Incluso después de su muerte en 1958, que fue un momento de profunda interrupción, Kaschnitz se aferró a Wiesenau, temiendo constantemente la posibilidad de que la casa fuera demolida. En medio de la «destrucción creativa», como dicen los economistas, ella percibió la violencia: «Existe una violencia más alta de la guerra, que conocemos bastante bien, pero también una violencia de la paz, es la violencia del futuro». Esta amenaza de la posguerra, tanto en lo micro como en lo macro, es el telón de fondo de las recientes publicaciones de Kaschnitz, donde observa la evolución de la ciudad de Frankfurt, que está cambiando bajo la presión del progreso. No podrían ser más actuales.
En el área fronteriza entre realidad y fantasía, el festival de lectura «Frankfurt liest ein Buch» ofrece este año a Marie Luise Kaschnitz, la primera mujer en recibir el Premio Georg Büchner en 1955, un espacio para celebrar su 125 aniversario con «Dios y el mundo – Anotaciones de Wiesenau». Rainer Weiss ha compilado la antología, a la que la concejal de cultura de Frankfurt, Ina Hartwig, ha contribuido con un hermoso prefacio. La mayoría de los 84 textos cortos, escritos entre 1966 y 1967, provienen de su libro «Días, Días, Años» de 1968, siguiendo su orden cronológico. Una cuarta parte de los pasajes más pequeños, intercalados entre ellos, se extraen del libro «Lugares» publicado en 1973 por la editorial Insel, sin fecha original, que fue su último libro.

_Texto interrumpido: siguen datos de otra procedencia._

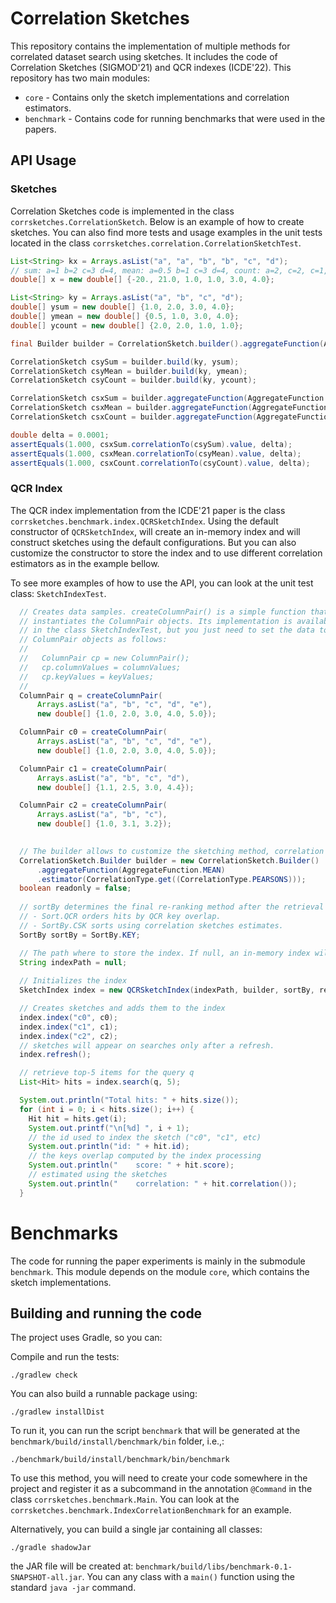 # Correlation Sketches

This repository contains the implementation of multiple methods for correlated dataset search using sketches.
It includes the code of Correlation Sketches (SIGMOD'21) and QCR indexes (ICDE'22).
This repository has two main modules:
- `core` - Contains only the sketch implementations and correlation estimators.
- `benchmark` - Contains code for running benchmarks that were used in the papers.

## API Usage

### Sketches

Correlation Sketches code is implemented in the class `corrsketches.CorrelationSketch`.
Below is an example of how to create sketches.
You can also find more tests and usage examples in the unit tests located in the class `corrsketches.correlation.CorrelationSketchTest`.

```java
List<String> kx = Arrays.asList("a", "a", "b", "b", "c", "d");
// sum: a=1 b=2 c=3 d=4, mean: a=0.5 b=1 c=3 d=4, count: a=2, c=2, c=1, d=1
double[] x = new double[] {-20., 21.0, 1.0, 1.0, 3.0, 4.0};

List<String> ky = Arrays.asList("a", "b", "c", "d");
double[] ysum = new double[] {1.0, 2.0, 3.0, 4.0};
double[] ymean = new double[] {0.5, 1.0, 3.0, 4.0};
double[] ycount = new double[] {2.0, 2.0, 1.0, 1.0};

final Builder builder = CorrelationSketch.builder().aggregateFunction(AggregateFunction.FIRST);

CorrelationSketch csySum = builder.build(ky, ysum);
CorrelationSketch csyMean = builder.build(ky, ymean);
CorrelationSketch csyCount = builder.build(ky, ycount);

CorrelationSketch csxSum = builder.aggregateFunction(AggregateFunction.SUM).build(kx, x);
CorrelationSketch csxMean = builder.aggregateFunction(AggregateFunction.MEAN).build(kx, x);
CorrelationSketch csxCount = builder.aggregateFunction(AggregateFunction.COUNT).build(kx, x);

double delta = 0.0001;
assertEquals(1.000, csxSum.correlationTo(csySum).value, delta);
assertEquals(1.000, csxMean.correlationTo(csyMean).value, delta);
assertEquals(1.000, csxCount.correlationTo(csyCount).value, delta);
```

### QCR Index

The QCR index implementation from the ICDE'21 paper is the class `corrsketches.benchmark.index.QCRSketchIndex`. 
Using the default constructor of `QCRSketchIndex`, will create an in-memory index and will construct sketches
using the default configurations. But you can also customize the constructor to store the index and to use 
different correlation estimators as in the example bellow.

To see more examples of how to use the API, you can look at the unit test class: `SketchIndexTest`.

```java
  // Creates data samples. createColumnPair() is a simple function that
  // instantiates the ColumnPair objects. Its implementation is available
  // in the class SketchIndexTest, but you just need to set the data to
  // ColumnPair objects as follows:
  //
  //   ColumnPair cp = new ColumnPair();
  //   cp.columnValues = columnValues;
  //   cp.keyValues = keyValues;
  //
  ColumnPair q = createColumnPair(
      Arrays.asList("a", "b", "c", "d", "e"),
      new double[] {1.0, 2.0, 3.0, 4.0, 5.0});

  ColumnPair c0 = createColumnPair(
      Arrays.asList("a", "b", "c", "d", "e"),
      new double[] {1.0, 2.0, 3.0, 4.0, 5.0});

  ColumnPair c1 = createColumnPair(
      Arrays.asList("a", "b", "c", "d"),
      new double[] {1.1, 2.5, 3.0, 4.4});

  ColumnPair c2 = createColumnPair(
      Arrays.asList("a", "b", "c"),
      new double[] {1.0, 3.1, 3.2});

  
  // The builder allows to customize the sketching method, correlation estimator, etc.
  CorrelationSketch.Builder builder = new CorrelationSketch.Builder()
      .aggregateFunction(AggregateFunction.MEAN)
      .estimator(CorrelationType.get((CorrelationType.PEARSONS)));
  boolean readonly = false;
  
  // sortBy determines the final re-ranking method after the retrieval using the QCR keys. 
  // - Sort.QCR orders hits by QCR key overlap.
  // - SortBy.CSK sorts using correlation sketches estimates. 
  SortBy sortBy = SortBy.KEY;

  // The path where to store the index. If null, an in-memory index will be created.
  String indexPath = null;
  
  // Initializes the index
  SketchIndex index = new QCRSketchIndex(indexPath, builder, sortBy, readonly );

  // Creates sketches and adds them to the index
  index.index("c0", c0);
  index.index("c1", c1);
  index.index("c2", c2);
  // sketches will appear on searches only after a refresh.
  index.refresh(); 

  // retrieve top-5 items for the query q
  List<Hit> hits = index.search(q, 5);

  System.out.println("Total hits: " + hits.size());
  for (int i = 0; i < hits.size(); i++) {
    Hit hit = hits.get(i);
    System.out.printf("\n[%d] ", i + 1);
    // the id used to index the sketch ("c0", "c1", etc)
    System.out.println("id: " + hit.id);
    // the keys overlap computed by the index processing
    System.out.println("    score: " + hit.score);
    // estimated using the sketches
    System.out.println("    correlation: " + hit.correlation());
  }
```

# Benchmarks

The code for running the paper experiments is mainly in the submodule `benchmark`. 
This module depends on the module `core`, which contains the sketch implementations.

## Building and running the code

The project uses Gradle, so you can:

Compile and run the tests:

    ./gradlew check

You can also build a runnable package using:

    ./gradlew installDist

To run it, you can run the script `benchmark` that will be generated 
at the `benchmark/build/install/benchmark/bin` folder, i.e.,:

    ./benchmark/build/install/benchmark/bin/benchmark

To use this method, you will need to create your code somewhere in the project and register
it as a subcommand in the annotation `@Command` in the class `corrsketches.benchmark.Main`.
You can look at the `corrsketches.benchmark.IndexCorrelationBenchmark` for an example.


Alternatively, you can build a single jar containing all classes:

    ./gradle shadowJar

the JAR file will be created at: `benchmark/build/libs/benchmark-0.1-SNAPSHOT-all.jar`.
You can any class with a `main()` function using the standard `java -jar` command.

Las anotaciones tienen una conexión especial con el lector. Eso se refleja en el «juego de la guía turística» de Kaschnitz en el límite entre la realidad y la fantasía, sobrescrito por un posible «último momento». Como una excursión a los objetos arqueológicos, es una experiencia de tiempo pasado y que se desvanece. Sus notas sobre el envejecimiento son igual de realistas y sensibles.
La poeta se sintió cada vez más ligera en su vejez, tanto física como espiritualmente, lo que se refleja en sus escritos. Los textos no son historias, más bien son situaciones que provocan un viaje de pensamiento. ¿Miniaturas ensayísticas? Sí, también. Muchos de los cortos textos de una o dos páginas juegan con el «¿cómo sería si …?» mientras exploran la vejez de una mujer de sesenta y cinco años y la determinación de su condición física y emocional. Esto suena melancólico y ligero al mismo tiempo.
La gran literatura de Kaschnitz se encuentra en la modestia de sus pequeños textos. En todas partes, intentó, como dijo en su discurso de premio Büchner, «dirigir la mirada del lector hacia lo significativo, hacia las maravillosas posibilidades y los peligros mortales del ser humano y la conmovedora cantidad de la mundo». Podemos confiar en la visión y la sinceridad de Marie Luise Kaschnitz.